▶ **What is required**
Go through the data and count the lines holding the string "stmt". Write only the number.

(Stored items)
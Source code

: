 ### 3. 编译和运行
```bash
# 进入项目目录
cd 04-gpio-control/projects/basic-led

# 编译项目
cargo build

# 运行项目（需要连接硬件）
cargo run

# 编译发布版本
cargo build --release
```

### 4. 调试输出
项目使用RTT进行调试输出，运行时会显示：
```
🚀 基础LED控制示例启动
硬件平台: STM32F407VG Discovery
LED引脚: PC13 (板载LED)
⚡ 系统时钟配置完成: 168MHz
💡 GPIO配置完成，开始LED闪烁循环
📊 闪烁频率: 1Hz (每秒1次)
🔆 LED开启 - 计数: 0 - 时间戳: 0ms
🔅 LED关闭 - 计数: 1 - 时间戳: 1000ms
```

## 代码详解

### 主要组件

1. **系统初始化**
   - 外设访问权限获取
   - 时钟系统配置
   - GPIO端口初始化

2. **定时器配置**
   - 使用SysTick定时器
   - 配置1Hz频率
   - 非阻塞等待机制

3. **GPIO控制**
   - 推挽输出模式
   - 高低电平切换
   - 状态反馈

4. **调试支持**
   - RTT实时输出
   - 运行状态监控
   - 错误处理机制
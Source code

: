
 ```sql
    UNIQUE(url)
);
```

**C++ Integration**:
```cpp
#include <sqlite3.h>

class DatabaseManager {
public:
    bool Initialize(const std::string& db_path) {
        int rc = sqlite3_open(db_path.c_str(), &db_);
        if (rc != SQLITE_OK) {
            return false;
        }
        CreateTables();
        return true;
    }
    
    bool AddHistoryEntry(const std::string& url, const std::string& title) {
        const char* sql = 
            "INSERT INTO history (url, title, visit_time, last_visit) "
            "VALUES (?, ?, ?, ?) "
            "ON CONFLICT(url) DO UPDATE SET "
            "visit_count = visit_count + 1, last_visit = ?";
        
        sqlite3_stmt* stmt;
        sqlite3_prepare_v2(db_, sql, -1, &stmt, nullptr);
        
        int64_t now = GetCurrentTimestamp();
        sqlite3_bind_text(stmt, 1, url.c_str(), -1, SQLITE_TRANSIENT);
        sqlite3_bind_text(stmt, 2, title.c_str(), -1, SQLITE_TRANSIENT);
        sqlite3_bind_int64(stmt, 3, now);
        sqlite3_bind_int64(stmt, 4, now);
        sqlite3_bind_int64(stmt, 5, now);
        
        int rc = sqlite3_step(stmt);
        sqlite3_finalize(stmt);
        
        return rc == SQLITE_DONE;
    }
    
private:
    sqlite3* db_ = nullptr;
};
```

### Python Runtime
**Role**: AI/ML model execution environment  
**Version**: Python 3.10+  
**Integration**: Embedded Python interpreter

▶ **Answer for this exercise**
9